Dataset entries:
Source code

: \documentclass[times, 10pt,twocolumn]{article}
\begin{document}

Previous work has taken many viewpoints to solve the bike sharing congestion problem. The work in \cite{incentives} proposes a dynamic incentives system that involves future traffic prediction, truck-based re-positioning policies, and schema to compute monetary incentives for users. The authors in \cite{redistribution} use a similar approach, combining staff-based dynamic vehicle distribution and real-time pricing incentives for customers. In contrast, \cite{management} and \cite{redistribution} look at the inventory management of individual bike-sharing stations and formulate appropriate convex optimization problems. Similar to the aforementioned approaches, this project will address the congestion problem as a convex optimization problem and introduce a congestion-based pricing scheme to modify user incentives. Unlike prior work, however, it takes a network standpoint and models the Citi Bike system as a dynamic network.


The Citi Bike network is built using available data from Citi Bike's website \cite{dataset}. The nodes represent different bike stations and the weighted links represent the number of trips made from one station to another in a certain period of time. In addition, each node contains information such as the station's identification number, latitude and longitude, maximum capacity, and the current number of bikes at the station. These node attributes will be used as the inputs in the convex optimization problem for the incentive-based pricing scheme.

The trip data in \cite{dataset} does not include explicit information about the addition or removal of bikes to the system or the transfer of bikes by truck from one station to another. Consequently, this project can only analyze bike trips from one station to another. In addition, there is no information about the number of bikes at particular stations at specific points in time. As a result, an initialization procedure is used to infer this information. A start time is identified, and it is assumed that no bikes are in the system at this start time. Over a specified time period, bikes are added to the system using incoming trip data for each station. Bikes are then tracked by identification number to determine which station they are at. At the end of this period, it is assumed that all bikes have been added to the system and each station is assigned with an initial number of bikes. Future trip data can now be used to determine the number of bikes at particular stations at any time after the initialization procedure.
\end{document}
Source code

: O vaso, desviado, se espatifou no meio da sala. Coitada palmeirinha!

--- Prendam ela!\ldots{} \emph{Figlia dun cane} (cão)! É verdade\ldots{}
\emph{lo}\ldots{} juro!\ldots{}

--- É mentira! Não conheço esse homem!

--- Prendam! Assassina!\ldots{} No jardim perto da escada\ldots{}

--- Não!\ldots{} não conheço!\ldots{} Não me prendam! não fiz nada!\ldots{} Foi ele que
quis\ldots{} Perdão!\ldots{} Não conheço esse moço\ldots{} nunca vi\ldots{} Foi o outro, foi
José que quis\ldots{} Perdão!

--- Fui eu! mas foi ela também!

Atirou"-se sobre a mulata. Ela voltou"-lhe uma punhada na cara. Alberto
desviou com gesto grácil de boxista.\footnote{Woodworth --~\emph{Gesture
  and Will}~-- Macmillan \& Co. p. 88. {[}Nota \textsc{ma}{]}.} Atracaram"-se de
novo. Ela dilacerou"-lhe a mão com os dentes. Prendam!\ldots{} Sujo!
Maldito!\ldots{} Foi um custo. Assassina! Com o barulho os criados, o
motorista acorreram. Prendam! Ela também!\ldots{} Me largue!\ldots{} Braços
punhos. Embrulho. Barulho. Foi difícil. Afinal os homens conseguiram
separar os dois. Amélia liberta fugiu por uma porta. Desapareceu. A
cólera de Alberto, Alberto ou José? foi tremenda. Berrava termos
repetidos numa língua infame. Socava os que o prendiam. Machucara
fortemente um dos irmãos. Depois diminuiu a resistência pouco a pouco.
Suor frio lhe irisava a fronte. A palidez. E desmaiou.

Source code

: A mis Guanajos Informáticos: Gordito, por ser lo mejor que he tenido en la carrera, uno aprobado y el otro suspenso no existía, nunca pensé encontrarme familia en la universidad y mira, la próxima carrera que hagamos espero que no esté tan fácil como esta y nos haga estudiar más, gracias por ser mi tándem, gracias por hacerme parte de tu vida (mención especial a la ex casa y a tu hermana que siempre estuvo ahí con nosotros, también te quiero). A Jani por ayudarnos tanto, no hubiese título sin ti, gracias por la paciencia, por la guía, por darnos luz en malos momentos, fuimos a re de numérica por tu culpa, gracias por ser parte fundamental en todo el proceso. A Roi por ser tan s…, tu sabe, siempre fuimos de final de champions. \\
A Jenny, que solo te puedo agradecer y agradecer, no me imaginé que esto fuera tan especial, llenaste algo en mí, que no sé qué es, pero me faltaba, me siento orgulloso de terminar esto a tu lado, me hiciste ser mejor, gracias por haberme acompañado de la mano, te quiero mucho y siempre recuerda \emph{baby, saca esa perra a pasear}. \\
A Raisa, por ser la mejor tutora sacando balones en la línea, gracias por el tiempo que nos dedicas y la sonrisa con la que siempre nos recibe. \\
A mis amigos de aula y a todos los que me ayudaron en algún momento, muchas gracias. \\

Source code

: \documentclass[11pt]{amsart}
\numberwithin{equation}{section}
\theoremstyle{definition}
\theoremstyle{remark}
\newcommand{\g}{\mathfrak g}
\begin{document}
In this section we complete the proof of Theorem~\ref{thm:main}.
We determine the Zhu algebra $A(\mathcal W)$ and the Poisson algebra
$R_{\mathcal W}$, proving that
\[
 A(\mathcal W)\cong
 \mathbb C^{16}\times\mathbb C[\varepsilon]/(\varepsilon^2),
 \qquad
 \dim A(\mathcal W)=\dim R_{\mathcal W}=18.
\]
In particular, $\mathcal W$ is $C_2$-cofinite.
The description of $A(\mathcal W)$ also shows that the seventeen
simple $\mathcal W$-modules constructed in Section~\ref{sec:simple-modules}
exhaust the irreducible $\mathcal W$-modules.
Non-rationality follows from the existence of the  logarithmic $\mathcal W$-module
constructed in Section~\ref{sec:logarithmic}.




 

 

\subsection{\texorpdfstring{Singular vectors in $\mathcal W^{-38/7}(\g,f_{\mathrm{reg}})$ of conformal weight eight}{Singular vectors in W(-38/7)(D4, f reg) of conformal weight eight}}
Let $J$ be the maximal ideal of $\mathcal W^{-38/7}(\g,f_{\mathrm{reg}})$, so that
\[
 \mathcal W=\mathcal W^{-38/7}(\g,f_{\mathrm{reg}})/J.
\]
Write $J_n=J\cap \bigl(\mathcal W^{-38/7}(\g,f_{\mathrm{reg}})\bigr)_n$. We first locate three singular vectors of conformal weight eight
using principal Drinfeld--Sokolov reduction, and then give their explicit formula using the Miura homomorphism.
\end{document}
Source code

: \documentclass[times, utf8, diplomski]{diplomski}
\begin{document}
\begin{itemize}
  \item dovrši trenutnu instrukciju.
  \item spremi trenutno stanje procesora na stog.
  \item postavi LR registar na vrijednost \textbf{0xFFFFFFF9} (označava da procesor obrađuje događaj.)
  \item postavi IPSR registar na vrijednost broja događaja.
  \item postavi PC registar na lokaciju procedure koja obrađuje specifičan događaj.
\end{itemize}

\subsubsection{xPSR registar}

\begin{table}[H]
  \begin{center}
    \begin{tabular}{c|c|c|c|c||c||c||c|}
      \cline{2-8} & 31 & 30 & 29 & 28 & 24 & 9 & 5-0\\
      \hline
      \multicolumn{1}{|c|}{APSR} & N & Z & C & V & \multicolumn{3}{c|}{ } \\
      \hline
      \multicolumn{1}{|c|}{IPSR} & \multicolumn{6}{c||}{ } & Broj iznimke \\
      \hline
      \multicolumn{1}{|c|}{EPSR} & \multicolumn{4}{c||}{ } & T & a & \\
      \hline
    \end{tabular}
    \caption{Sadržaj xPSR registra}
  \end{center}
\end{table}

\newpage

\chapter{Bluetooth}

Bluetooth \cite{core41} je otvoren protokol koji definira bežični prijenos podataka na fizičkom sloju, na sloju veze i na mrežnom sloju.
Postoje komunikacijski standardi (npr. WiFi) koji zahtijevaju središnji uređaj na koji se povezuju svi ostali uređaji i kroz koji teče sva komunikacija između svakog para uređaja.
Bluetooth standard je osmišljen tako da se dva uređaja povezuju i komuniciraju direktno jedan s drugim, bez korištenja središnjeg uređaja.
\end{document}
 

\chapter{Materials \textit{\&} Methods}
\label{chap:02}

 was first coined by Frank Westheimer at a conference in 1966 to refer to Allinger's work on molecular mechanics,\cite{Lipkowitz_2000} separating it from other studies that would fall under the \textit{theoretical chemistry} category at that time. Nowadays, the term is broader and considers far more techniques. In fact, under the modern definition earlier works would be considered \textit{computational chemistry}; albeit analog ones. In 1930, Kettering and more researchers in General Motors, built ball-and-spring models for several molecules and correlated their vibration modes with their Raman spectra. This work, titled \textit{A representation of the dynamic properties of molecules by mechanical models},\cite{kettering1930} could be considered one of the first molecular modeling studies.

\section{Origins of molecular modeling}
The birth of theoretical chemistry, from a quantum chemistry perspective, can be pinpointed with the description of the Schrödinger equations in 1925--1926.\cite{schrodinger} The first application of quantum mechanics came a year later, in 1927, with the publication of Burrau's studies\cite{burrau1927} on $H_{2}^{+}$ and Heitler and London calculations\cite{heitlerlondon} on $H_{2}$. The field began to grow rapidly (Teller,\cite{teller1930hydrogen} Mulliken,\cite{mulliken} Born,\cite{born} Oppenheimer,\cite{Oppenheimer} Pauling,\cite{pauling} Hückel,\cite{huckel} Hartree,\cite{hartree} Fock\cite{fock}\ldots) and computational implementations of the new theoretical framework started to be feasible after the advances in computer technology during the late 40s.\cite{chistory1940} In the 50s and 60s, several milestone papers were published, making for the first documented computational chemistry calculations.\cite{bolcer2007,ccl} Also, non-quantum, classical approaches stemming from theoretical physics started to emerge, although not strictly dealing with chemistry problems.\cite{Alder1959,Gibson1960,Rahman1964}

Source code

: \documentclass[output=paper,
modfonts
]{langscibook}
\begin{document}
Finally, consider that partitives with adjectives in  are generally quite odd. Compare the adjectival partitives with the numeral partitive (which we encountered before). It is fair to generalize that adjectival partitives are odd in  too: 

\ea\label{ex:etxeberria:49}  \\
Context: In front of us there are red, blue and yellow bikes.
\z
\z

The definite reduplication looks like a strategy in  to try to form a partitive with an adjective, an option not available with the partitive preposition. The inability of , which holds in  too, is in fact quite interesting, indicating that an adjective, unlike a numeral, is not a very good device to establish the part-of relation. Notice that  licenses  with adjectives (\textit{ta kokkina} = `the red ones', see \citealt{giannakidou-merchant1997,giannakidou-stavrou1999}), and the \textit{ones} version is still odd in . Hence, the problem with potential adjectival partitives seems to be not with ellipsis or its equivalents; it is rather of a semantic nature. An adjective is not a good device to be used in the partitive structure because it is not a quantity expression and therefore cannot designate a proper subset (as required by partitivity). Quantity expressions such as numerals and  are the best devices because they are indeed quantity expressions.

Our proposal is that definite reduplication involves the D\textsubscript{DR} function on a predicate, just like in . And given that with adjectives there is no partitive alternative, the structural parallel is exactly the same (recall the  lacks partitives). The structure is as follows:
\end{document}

Assignment ::
Given the data above, transcribe exactly the lines from the one containing "punhos. Embrulho. Barulho." down to the one containing "repetidos numa língua", and no others.

Solved exercise ::
punhos. Embrulho. Barulho. Foi difícil. Afinal os homens conseguiram
separar os dois. Amélia liberta fugiu por uma porta. Desapareceu. A
cólera de Alberto, Alberto ou José? foi tremenda. Berrava termos
repetidos numa língua infame. Socava os que o prendiam. Machucara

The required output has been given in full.